Nokia's smartphones are rapidly losing market share to phones running on Google's Android operating platform, and the Finnish company is expected to report losses for the second and third quarters this year.
One of the sources with direct knowledge of Nokia's pricing said the steepest cuts of around 15 percent were on the flagship N8, the multimedia C7 and the business user-targeted E6.
Other price cuts were smaller, both sources said.
"There are no very big cuts per model, but the scale -- across the portfolio -- has not been seen for a very, very long time," said one of the sources, who works at a European telecoms operator.
Shares in Nokia dropped 1.5 percent to 4.37 euros by late trade. They have fallen more than 40 percent this year on fears a shift to Microsoft Windows software may not help it better compete with rivals such as Apple Inc's iPhone.

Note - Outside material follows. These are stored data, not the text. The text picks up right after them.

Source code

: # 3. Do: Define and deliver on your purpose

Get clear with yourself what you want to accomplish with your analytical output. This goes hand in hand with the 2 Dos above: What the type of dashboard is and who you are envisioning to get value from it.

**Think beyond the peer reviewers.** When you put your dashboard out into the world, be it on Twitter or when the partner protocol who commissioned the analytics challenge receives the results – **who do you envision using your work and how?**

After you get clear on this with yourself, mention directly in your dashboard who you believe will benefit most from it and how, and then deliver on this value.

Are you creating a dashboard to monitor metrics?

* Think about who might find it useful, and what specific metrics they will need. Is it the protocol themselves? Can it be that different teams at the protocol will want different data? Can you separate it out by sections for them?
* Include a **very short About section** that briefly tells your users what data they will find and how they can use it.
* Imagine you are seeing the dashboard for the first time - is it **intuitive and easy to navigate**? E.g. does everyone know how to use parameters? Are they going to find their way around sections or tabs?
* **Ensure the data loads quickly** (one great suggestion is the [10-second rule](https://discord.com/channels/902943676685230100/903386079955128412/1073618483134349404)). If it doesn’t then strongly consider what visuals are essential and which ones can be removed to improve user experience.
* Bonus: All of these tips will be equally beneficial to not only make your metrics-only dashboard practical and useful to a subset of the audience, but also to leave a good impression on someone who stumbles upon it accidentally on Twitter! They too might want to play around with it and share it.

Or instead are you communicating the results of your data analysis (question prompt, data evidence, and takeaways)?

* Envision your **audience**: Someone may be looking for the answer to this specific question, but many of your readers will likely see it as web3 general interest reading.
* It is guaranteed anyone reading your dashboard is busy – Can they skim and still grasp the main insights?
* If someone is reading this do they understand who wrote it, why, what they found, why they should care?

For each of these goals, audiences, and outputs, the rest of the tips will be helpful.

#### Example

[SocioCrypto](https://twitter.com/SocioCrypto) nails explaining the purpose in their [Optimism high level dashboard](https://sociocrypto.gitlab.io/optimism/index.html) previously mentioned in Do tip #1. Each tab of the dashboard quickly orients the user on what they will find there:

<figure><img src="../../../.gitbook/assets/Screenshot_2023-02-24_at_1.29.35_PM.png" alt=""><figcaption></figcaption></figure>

A Nokia spokesman declined to comment on specific prices but said the changes were part of its normal business.
In the past, Nokia has cut prices globally across its portfolio once a quarter. But it has not used that tactic for many quarters, instead marking down prices model by model.
Nokia's latest move could spark a price war, hitting vendors such as Motorola, Sony Ericsson and LG Electronics, warned analyst Neil Mawston of Strategy Analytics.

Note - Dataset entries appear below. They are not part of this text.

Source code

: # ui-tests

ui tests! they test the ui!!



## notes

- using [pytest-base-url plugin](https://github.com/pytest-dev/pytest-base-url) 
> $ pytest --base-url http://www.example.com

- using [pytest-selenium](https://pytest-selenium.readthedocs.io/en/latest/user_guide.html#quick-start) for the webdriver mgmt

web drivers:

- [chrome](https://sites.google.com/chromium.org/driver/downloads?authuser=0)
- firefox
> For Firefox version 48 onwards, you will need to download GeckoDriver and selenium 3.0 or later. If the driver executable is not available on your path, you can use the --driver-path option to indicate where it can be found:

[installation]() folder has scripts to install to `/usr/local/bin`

"Consumers and operators would benefit from cheaper smartphones in a price war, but vendors with weak profit margins could get squeezed," Mawston said.
Samsung Electronics Co Ltd will become the world's largest smartphone maker this quarter, Nomura said last month, overtaking Nokia which was a pioneer with its 1996 launch of the Communicator model.
"Nokia is coming under a lot of pressure from competitors, most notably Samsung who are also moving aggressively on pricing to steal market share," said Canalys analyst Pete Cunningham.
Nokia's share of the global smartphone market fell to 25.5 percent in the first quarter from 39 percent a year earlier, according to research firm Gartner, and many analysts expect it to fall further during 2011.
Nokia's share of the British smartphone market, seen as a key indicator for trends in Europe, dropped to 10.6 percent in the 12 weeks to mid-May, from 31 percent in the same period a year earlier, according to Kantar Worldpanel ComTech's survey.
At the end of May, it warned second-quarter results would be well below a previous outlook and ditched its full-year targets.
Chief Executive Stephen Elop is pinning turnaround hopes on the Windows phone due this year, but some analysts said Nokia is losing so much market share it may never regain its footing.
"In May, European operators largely rejected the new Nokia models, particularly the E6 and C7," said Tero Kuittinen, analyst with MKM Partners.
"This is now driving panic price cuts for those models but, without operator support, price cuts rarely work."